=== Aim of the exercise ===
Read the lines below. Copy out any that hold the string "other".

Records supplied START

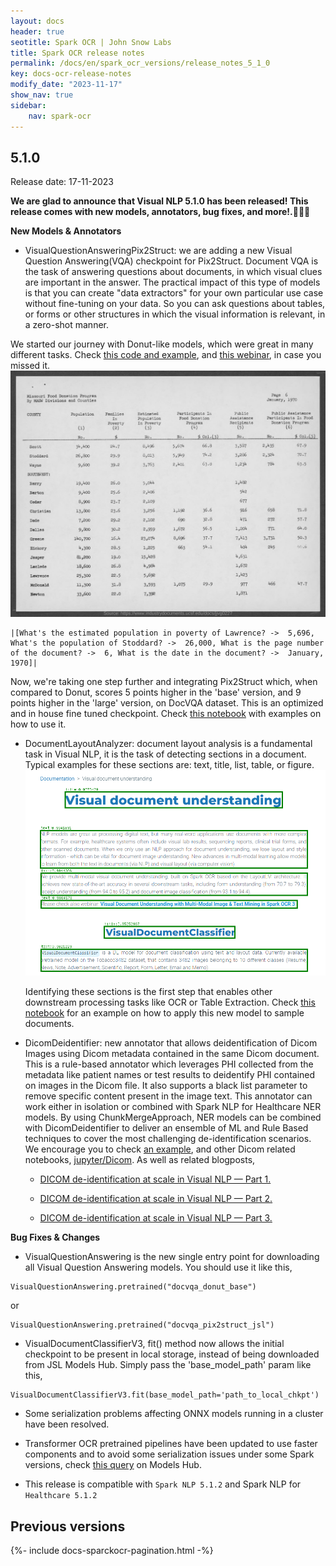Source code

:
 ```yaml
---
layout: docs
header: true
seotitle: Spark OCR | John Snow Labs
title: Spark OCR release notes
permalink: /docs/en/spark_ocr_versions/release_notes_5_1_0
key: docs-ocr-release-notes
modify_date: "2023-11-17"
show_nav: true
sidebar:
    nav: spark-ocr
---
```


<div class="h3-box" markdown="1">

## 5.1.0

Release date: 17-11-2023


**We are glad to announce that Visual NLP 5.1.0 has been released! This release comes with new models, annotators, bug fixes, and more!.📢📢📢**

**New Models &  Annotators**
* VisualQuestionAnsweringPix2Struct: we are adding a new Visual Question Answering(VQA) checkpoint for Pix2Struct. Document VQA is the task of answering questions about documents, in which visual clues are important in the answer.
The practical impact of this type of models is that you can create "data extractors" for your own particular use case without fine-tuning on your data. So you can ask questions about tables, or forms or other structures in which the visual information is relevant, in a zero-shot manner.

We started our journey with Donut-like models, which were great in many different tasks. Check [this code and example](https://nlp.johnsnowlabs.com/2023/01/17/docvqa_donut_base_en_3_2.html), and [this webinar](https://www.johnsnowlabs.com/watch-zero-shot-visual-question-answering/), in case you missed it.
![image](/assets/images/ocr/pix2struct_sample.png)

```
|[What's the estimated population in poverty of Lawrence? ->  5,696, What's the population of Stoddard? ->  26,000, What is the page number of the document? ->  6, What is the date in the document? ->  January, 1970]|

```

Now, we're taking one step further and integrating Pix2Struct which, when compared to Donut, scores 5 points higher in the 'base' version, and 9 points higher in the 'large' version, on DocVQA dataset. This is an optimized and in house fine tuned checkpoint.
Check [this notebook](https://github.com/JohnSnowLabs/spark-ocr-workshop/blob/master/jupyter/SparkOcrVisualPix2Struct.ipynb) with examples on how to use it.

* DocumentLayoutAnalyzer: document layout analysis is a fundamental task in Visual NLP, it is the task of detecting sections in a document. Typical examples for these sections are: text, title, list, table, or figure.
![image](/assets/images/ocr/dit-layout-sample.png)


 
   Identifying these sections is the first step that enables other downstream processing tasks like OCR or Table Extraction.
Check [this notebook](https://github.com/JohnSnowLabs/spark-ocr-workshop/blob/master/jupyter/SparkOCRDocumentLayoutAnalyzer.ipynb) for an example on how to apply this new model to sample documents.

* DicomDeidentifier: new annotator that allows deidentification of Dicom Images using Dicom metadata contained in the same Dicom document. This is a rule-based annotator which leverages PHI collected from the metadata like patient names or test results to deidentify PHI contained on images in the Dicom file. It also supports a black list parameter to remove specific content present in the image text.
This annotator can work either in isolation or combined with Spark NLP for Healthcare NER models. By using ChunkMergeApproach, NER models can be combined with DicomDeidentifier to deliver an ensemble of ML and Rule Based techniques to cover the most challenging de-identification scenarios.
We encourage you to check [an example](https://github.com/JohnSnowLabs/spark-ocr-workshop/blob/master/jupyter/Dicom/SparkOcrDicomDeIdentificationV3.ipynb), and other Dicom related notebooks,
[jupyter/Dicom](https://github.com/JohnSnowLabs/spark-ocr-workshop/tree/master/jupyter/Dicom).
As well as related blogposts,

    * [DICOM de-identification at scale in Visual NLP — Part 1.](https://medium.com/john-snow-labs/dicom-de-identification-at-scale-in-visual-nlp-part-1-68784177f5f0)

    * [DICOM de-identification at scale in Visual NLP — Part 2.](https://medium.com/john-snow-labs/dicom-de-identification-at-scale-in-visual-nlp-part-2-361af5e36412)

    * [DICOM de-identification at scale in Visual NLP — Part 3.](https://medium.com/john-snow-labs/dicom-de-identification-at-scale-in-visual-nlp-part-3-ac750be386cb)

**Bug Fixes & Changes**

+ VisualQuestionAnswering is the new single entry point for downloading all Visual Question Answering models. You should use it like this,

```
VisualQuestionAnswering.pretrained("docvqa_donut_base")
```

or 

```
VisualQuestionAnswering.pretrained("docvqa_pix2struct_jsl")	
```
* VisualDocumentClassifierV3, fit() method now allows the initial checkpoint to be present in local storage, instead of being downloaded from JSL Models Hub. Simply pass the 'base_model_path' param like this,
```
VisualDocumentClassifierV3.fit(base_model_path='path_to_local_chkpt')
```
* Some serialization problems affecting ONNX models running in a cluster have been resolved.
* Transformer OCR pretrained pipelines have been updated to use faster components and to avoid some serialization issues under some Spark versions, check [this query](https://nlp.johnsnowlabs.com/models?edition=Visual+NLP&type=pipeline) on Models Hub.

* This release is compatible with ```Spark NLP 5.1.2``` and Spark NLP for``` Healthcare 5.1.2```


</div><div class="prev_ver h3-box" markdown="1">

## Previous versions

</div>

{%- include docs-sparckocr-pagination.html -%}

Records supplied END

=== Exercise response ===
The practical impact of this type of models is that you can create "data extractors" for your own particular use case without fine-tuning on your data. So you can ask questions about tables, or forms or other structures in which the visual information is relevant, in a zero-shot manner.
   Identifying these sections is the first step that enables other downstream processing tasks like OCR or Table Extraction.
We encourage you to check [an example](https://github.com/JohnSnowLabs/spark-ocr-workshop/blob/master/jupyter/Dicom/SparkOcrDicomDeIdentificationV3.ipynb), and other Dicom related notebooks,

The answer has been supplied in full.